Your West Coast Oenophile is still struggling to figure out how Sostevinobile can emerge once this seemingly inexorable pandemic comes to an end and the unbearable restrictions of the New Normal have subsided. Current conditions have made visiting wineries untenable for me—I normally drop by without onerous reservations and engage the owner or winemaker for extended discussions, not formal tastings.
And so I am currently reduced to serendipitous discoveries through diurnal culinary exploits—my lockdown “hobby”—from my haphazard search for undiscovered wines at San Francisco’s sundry liquor purveyors. Know that long before I started Sostevinobile, I have been an impassioned champion of Mourvèdre. My first serious exposure to this varietal came from one of the sporadic offerings of Mataro from Ridge, further cementing my belief that their bottlings of various Rhône varietals and other deviations from their Monte Bello and their renowned Zinfandel program really constitute the hallmarks of this winery.
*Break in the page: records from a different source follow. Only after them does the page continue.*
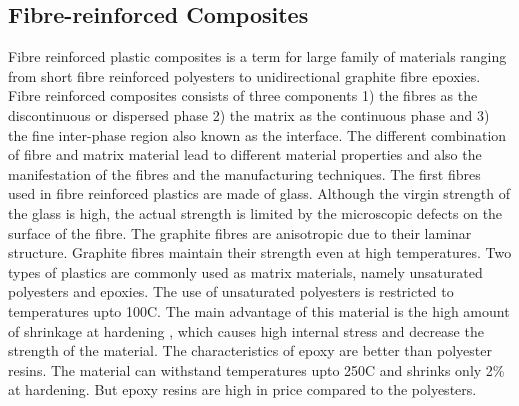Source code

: \documentclass[a4paper,14pt]{extarticle}
\begin{document}
\subsection{Fibre-reinforced Composites}
\indent\indent\indent  Fibre reinforced plastic composites is a term for large family of materials ranging from short fibre reinforced polyesters to unidirectional graphite fibre epoxies. Fibre reinforced composites consists of three components 1) the fibres as the discontinuous or dispersed phase 2) the matrix as the continuous phase and 3) the fine inter-phase region also known as the interface. The different combination of fibre and matrix material lead to different material properties and also the manifestation of the fibres and the manufacturing techniques. The first fibres used in fibre reinforced plastics are made of glass. Although the virgin strength of the glass is high, the actual strength is limited by the microscopic defects on the surface of the fibre. The graphite fibres are anisotropic due to their laminar structure. Graphite fibres maintain their strength even at high temperatures. Two types of plastics are commonly used as matrix materials, namely unsaturated polyesters and epoxies. The use of unsaturated polyesters is restricted to temperatures upto 100C. The main advantage of this material is the high amount of shrinkage at hardening , which causes high internal stress and decrease the strength of the material.  The characteristics of epoxy are better than polyester resins. The material can withstand temperatures upto 250C and shrinks only  2\%  at hardening. But epoxy resins are high in price compared to the polyesters.
\end{document}
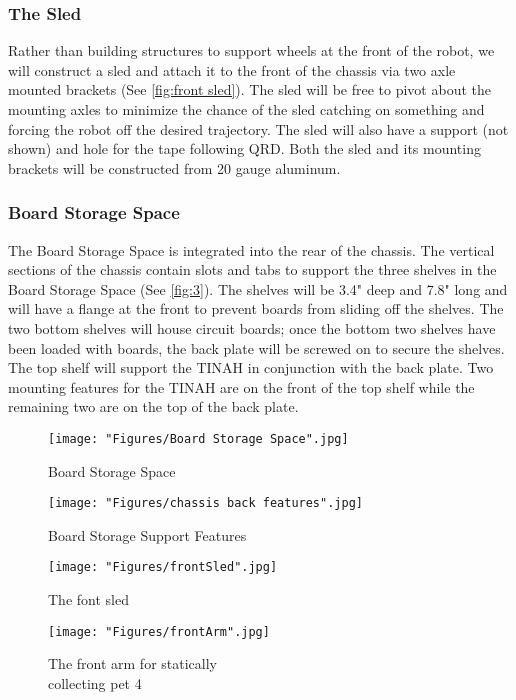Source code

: \documentclass[11pt, oneside]{article} %
\begin{document}
		\subsubsection{The Sled}
		Rather than building structures to support wheels at the front of the robot, we will construct a sled and attach it to the front of the chassis via two axle mounted brackets (See \autoref{fig:front sled}). The sled will be free to pivot about the mounting axles to minimize the chance of the sled catching on something and forcing the robot off the desired trajectory. The sled will also have a support (not shown) and hole for the tape following QRD. Both the sled and its mounting brackets will be constructed from 20 gauge aluminum.
		
		\subsubsection{Board Storage Space}

		The Board Storage Space is integrated into the rear of the chassis. The vertical sections of the chassis contain slots and tabs to support the three shelves in the Board Storage Space (See \autoref{fig:3}). The shelves will be 3.4" deep and 7.8" long and will have a flange at the front to prevent boards from sliding off the shelves. The two bottom shelves will house circuit boards; once the bottom two shelves have been loaded with boards, the back plate will be screwed on to secure the shelves. The top shelf will support the TINAH in conjunction with the back plate. Two mounting features for the TINAH are on the front of the top shelf while the remaining two are on the top of the back plate.
			
		\begin{figure}[!ht]
			\centering
			\begin{minipage}[t]{.5\textwidth}
				\centering
				\texttt{[image: "Figures/Board Storage Space".jpg]}
				\caption[Board Storage Space]{Board Storage Space}
				\label{fig:2}
			\end{minipage}%
			\begin{minipage}[t]{.5\textwidth}
				\centering
				\texttt{[image: "Figures/chassis back features".jpg]}
				\caption[Board Storage Support Features]{Board Storage Support Features}
				\label{fig:3}
			\end{minipage}
		\end{figure}
		
		\begin{figure}[!ht]
			\begin{minipage}[t]{.5\textwidth}
				\centering
				\texttt{[image: "Figures/frontSled".jpg]}
				\caption[The Sled]{The font sled}
				\label{fig:front sled}
			\end{minipage}%
			\begin{minipage}[t]{.75\textwidth}
				\centering
				\texttt{[image: "Figures/frontArm".jpg]}
				\caption[Front Arm]{The front arm for statically \\ collecting pet 4}
				\label{fig:front arm}
			\end{minipage}
		\end{figure}
		
\end{document}
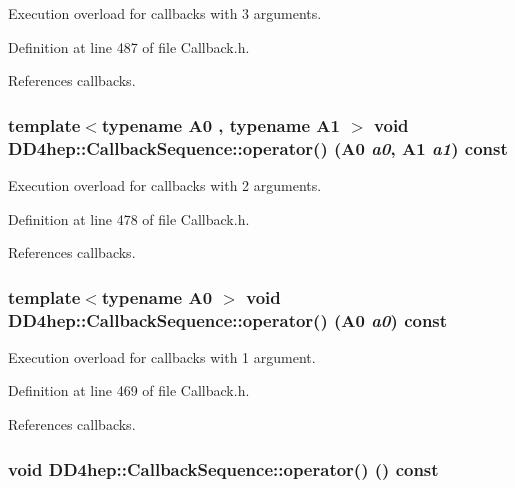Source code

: Execution overload for callbacks with 3 arguments. 

Definition at line 487 of file Callback.h.

References callbacks.\hypertarget{struct_d_d4hep_1_1_callback_sequence_ae44f3102042e74244b739d273b0e7e24}{
\subsubsection[{operator()}]{\setlength{\rightskip}{0pt plus 5cm}template$<$typename A0 , typename A1 $>$ void DD4hep::CallbackSequence::operator() (A0 {\em a0}, \/  A1 {\em a1}) const}}
\label{struct_d_d4hep_1_1_callback_sequence_ae44f3102042e74244b739d273b0e7e24}


Execution overload for callbacks with 2 arguments. 

Definition at line 478 of file Callback.h.

References callbacks.\hypertarget{struct_d_d4hep_1_1_callback_sequence_a020fb8efdc61f29ac5d8740d96912af3}{
\subsubsection[{operator()}]{\setlength{\rightskip}{0pt plus 5cm}template$<$typename A0 $>$ void DD4hep::CallbackSequence::operator() (A0 {\em a0}) const}}
\label{struct_d_d4hep_1_1_callback_sequence_a020fb8efdc61f29ac5d8740d96912af3}


Execution overload for callbacks with 1 argument. 

Definition at line 469 of file Callback.h.

References callbacks.\hypertarget{struct_d_d4hep_1_1_callback_sequence_ae4fc09e6d68a198eba141cffc1875479}{
\subsubsection[{operator()}]{\setlength{\rightskip}{0pt plus 5cm}void DD4hep::CallbackSequence::operator() () const}}
\label{struct_d_d4hep_1_1_callback_sequence_ae4fc09e6d68a198eba141cffc1875479}



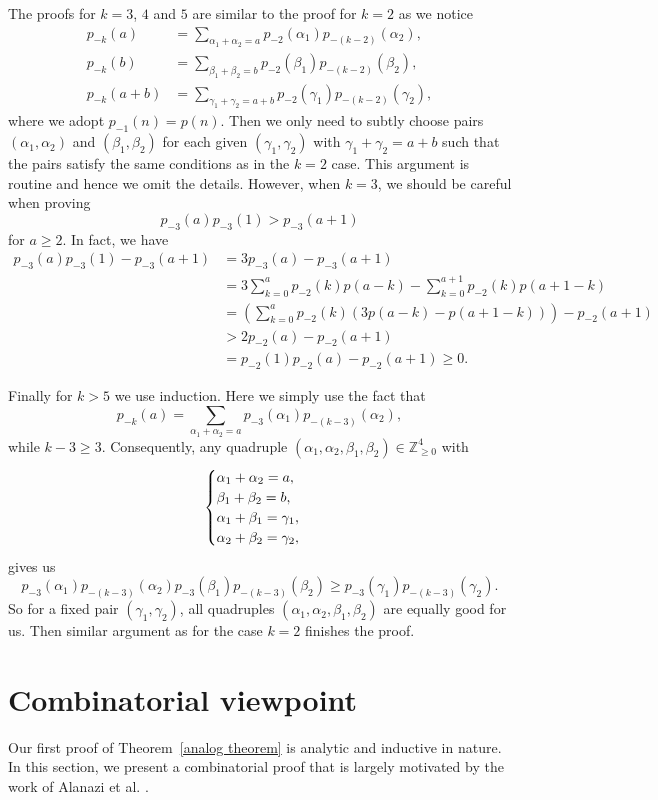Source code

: \documentclass[12pt,reqno]{amsart}
\numberwithin{equation}{section}
\theoremstyle{plain}
\theoremstyle{definition}
\begin{document}
The proofs for $k=3$, $4$ and $5$ are similar to the proof for $k=2$ as we notice
\begin{align*}
p_{-k}(a)&=\sum_{\alpha_{1}+\alpha_{2}=a}p_{-2}(\alpha_{1}) p_{-(k-2)}(\alpha_{2}),\\
p_{-k}(b)&=\sum_{\beta_{1}+\beta_{2}=b}p_{-2}(\beta_{1})p_{-(k-2)}(\beta_{2}),\\
p_{-k}(a+b) &=\sum_{\gamma_{1}+\gamma_{2}=a+b}p_{-2}(\gamma_{1})p_{-(k-2)}(\gamma_{2}),
\end{align*}
where we adopt $p_{-1}(n)=p(n)$. Then we only need to subtly choose pairs $(\alpha_{1},\alpha_{2})$ and $(\beta_{1},\beta_{2})$ for each given $(\gamma_1,\gamma_2)$ with $\gamma_1+\gamma_2=a+b$ such that the pairs satisfy the same conditions as in the $k=2$ case. This argument is routine and hence we omit the details. However, when $k=3$, we should be careful when proving
$$p_{-3}(a)p_{-3}(1)>p_{-3}(a+1)$$
for $a\ge 2$. In fact, we have
\begin{align*}
p_{-3}(a)p_{-3}(1)-p_{-3}(a+1)&=3p_{-3}(a)-p_{-3}(a+1)\\
&=3\sum_{k=0}^a p_{-2}(k)p(a-k)-\sum_{k=0}^{a+1}p_{-2}(k)p(a+1-k)\\
&=\left(\sum_{k=0}^a p_{-2}(k)(3p(a-k)-p(a+1-k))\right)-p_{-2}(a+1)\\
&> 2p_{-2}(a)-p_{-2}(a+1)\\
&=p_{-2}(1)p_{-2}(a)-p_{-2}(a+1)\ge 0.
\end{align*}

Finally for $k>5$ we use induction. Here we simply use the fact that
$$p_{-k}(a)=\sum_{\alpha_{1}+\alpha_{2}=a}p_{-3}(\alpha_{1}) p_{-(k-3)}(\alpha_{2}),$$
while $k-3\ge 3$. Consequently, any quadruple $(\alpha_1,\alpha_2,\beta_1,\beta_2)\in\mathbb{Z}_{\ge 0}^4$ with
\begin{align*}
\begin{cases}
\alpha_{1}+\alpha_{2}=a, \cr \beta_{1}+\beta_{2}=b, \cr \alpha_{1}+\beta_{1}=\gamma_{1}, \cr \alpha_{2}+\beta_{2}=\gamma_{2},
\end{cases}
\end{align*}
gives us
$$p_{-3}(\alpha_{1})p_{-(k-3)}(\alpha_{2})p_{-3}(\beta_{1})p_{-(k-3)}(\beta_{2})\ge p_{-3}(\gamma_{1})p_{-(k-3)}(\gamma_{2}).$$ So for a fixed pair $(\gamma_1,\gamma_2)$, all quadruples $(\alpha_1,\alpha_2,\beta_1,\beta_2)$ are equally good for us. Then similar argument as for the case $k=2$ finishes the proof.


\section{Combinatorial viewpoint}\label{sect:comb proof}
Our first proof of Theorem~\ref{analog theorem} is analytic and inductive in nature. In this section, we present a combinatorial proof that is largely motivated by the work of Alanazi et al. \cite{AGM2016}.
\end{document}
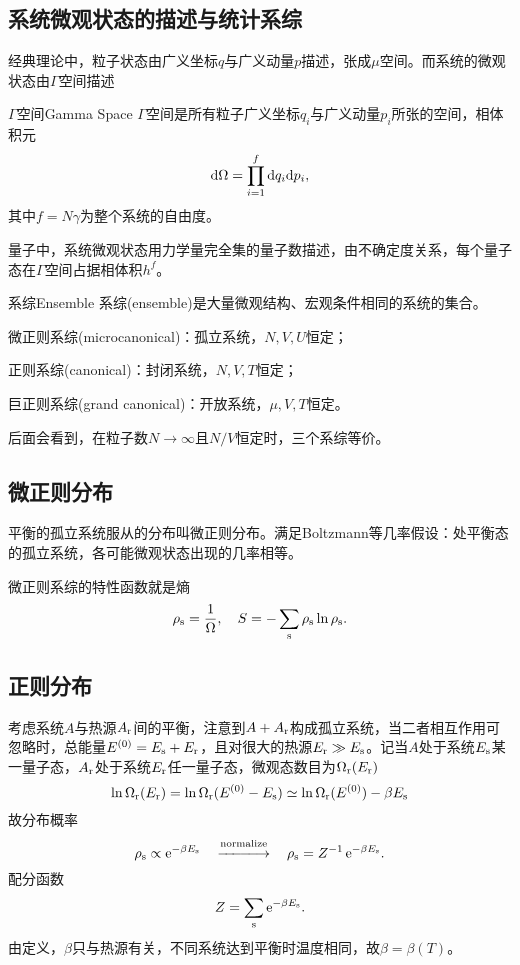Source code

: \subsection{系统微观状态的描述与统计系综}
经典理论中，粒子状态由广义坐标$q$与广义动量$p$描述，张成$\mu$空间。而系统的微观状态由$\varGamma$空间描述
\begin{definition}{$\varGamma$空间}{Gamma Space}
	$\varGamma$空间是所有粒子广义坐标$q_i$与广义动量$p_i$所张的空间，相体积元
	\begin{align}
		\mathop{}\!\mathrm{d}\Omega=\prod_{i=1}^f\mathop{}\!\mathrm{d} q_i\mathrm{d} p_i,
	\end{align}
	其中$f=N\gamma$为整个系统的自由度。
\end{definition}
量子中，系统微观状态用力学量完全集的量子数描述，由不确定度关系，每个量子态在$\varGamma$空间占据相体积$h^f$。
\begin{definition}{系综}{Ensemble}
	系综(ensemble)是大量微观结构、宏观条件相同的系统的集合。
	\begin{compactitem}
		\item 微正则系综(microcanonical)：孤立系统，$N,V,U$恒定；
		\item 正则系综(canonical)：\qquad\quad\enspace 封闭系统，$N,V,T$恒定；
		\item 巨正则系综(grand canonical)：开放系统，$\mu,V,T$恒定。
	\end{compactitem}
\end{definition}
后面会看到，在粒子数$N\to\infty$且$N/V$恒定时，三个系综等价。
\subsection{微正则分布}
平衡的孤立系统服从的分布叫微正则分布。满足Boltzmann等几率假设：处平衡态的孤立系统，各可能微观状态出现的几率相等。

微正则系综的特性函数就是熵
\[
	\rho_\mathrm s=\frac1\Omega,\quad S=-\sum_\mathrm s\rho_\mathrm s\ln\rho_\mathrm s.
\]
\subsection{正则分布}
考虑系统$A$与热源$A_\mathrm r$间的平衡，注意到$A+A_\mathrm r$构成孤立系统，当二者相互作用可忽略时，总能量$E^{(0)}=E_\mathrm s+E_\mathrm r$，且对很大的热源$E_\mathrm r\gg E_\mathrm s$。记当$A$处于系统$E_\mathrm s$某一量子态，$A_\mathrm r$处于系统$E_\mathrm r$任一量子态，微观态数目为$\Omega_\mathrm r(E_\mathrm r)$
\[
	\ln\Omega_\mathrm r(E_\mathrm r)=\ln\Omega_\mathrm r(E^{(0)}-E_\mathrm s)\simeq\ln\Omega_\mathrm r(E^{(0)})-\beta E_\mathrm s
\]
故分布概率
\[
	\rho_\st\propto\e{-\beta E_\st}\normalize\rho_\st=Z^{-1}\e{-\beta E_\st}.
\]
配分函数
\[
	Z=\sum_\mathrm s\mathop{}\!\mathrm{e}^{-\beta E_\mathrm s}.
\]
由定义，$\beta$只与热源有关，不同系统达到平衡时温度相同，故$\beta=\beta(T)$。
Whether a wine is labelled Mourvèdre or Monastrell or Mataro, the grape is still relatively rare to find as a single varietal here in California, though there has been a notable recent resurgence, particularly in Paso Robles and with specialists like Hardy Wallace’s Dirty & Rowdy. Most people will probably recognize Mourvèdre as a component in GSM blends here and in Château-Neuf du Pape or Côtes du Rhône. But nearly all of these wines are Syrah or Grenache focused, with Mourvèdre relegated to relative obscurity. In other words, the Holy Ghost of the GSM Trinity.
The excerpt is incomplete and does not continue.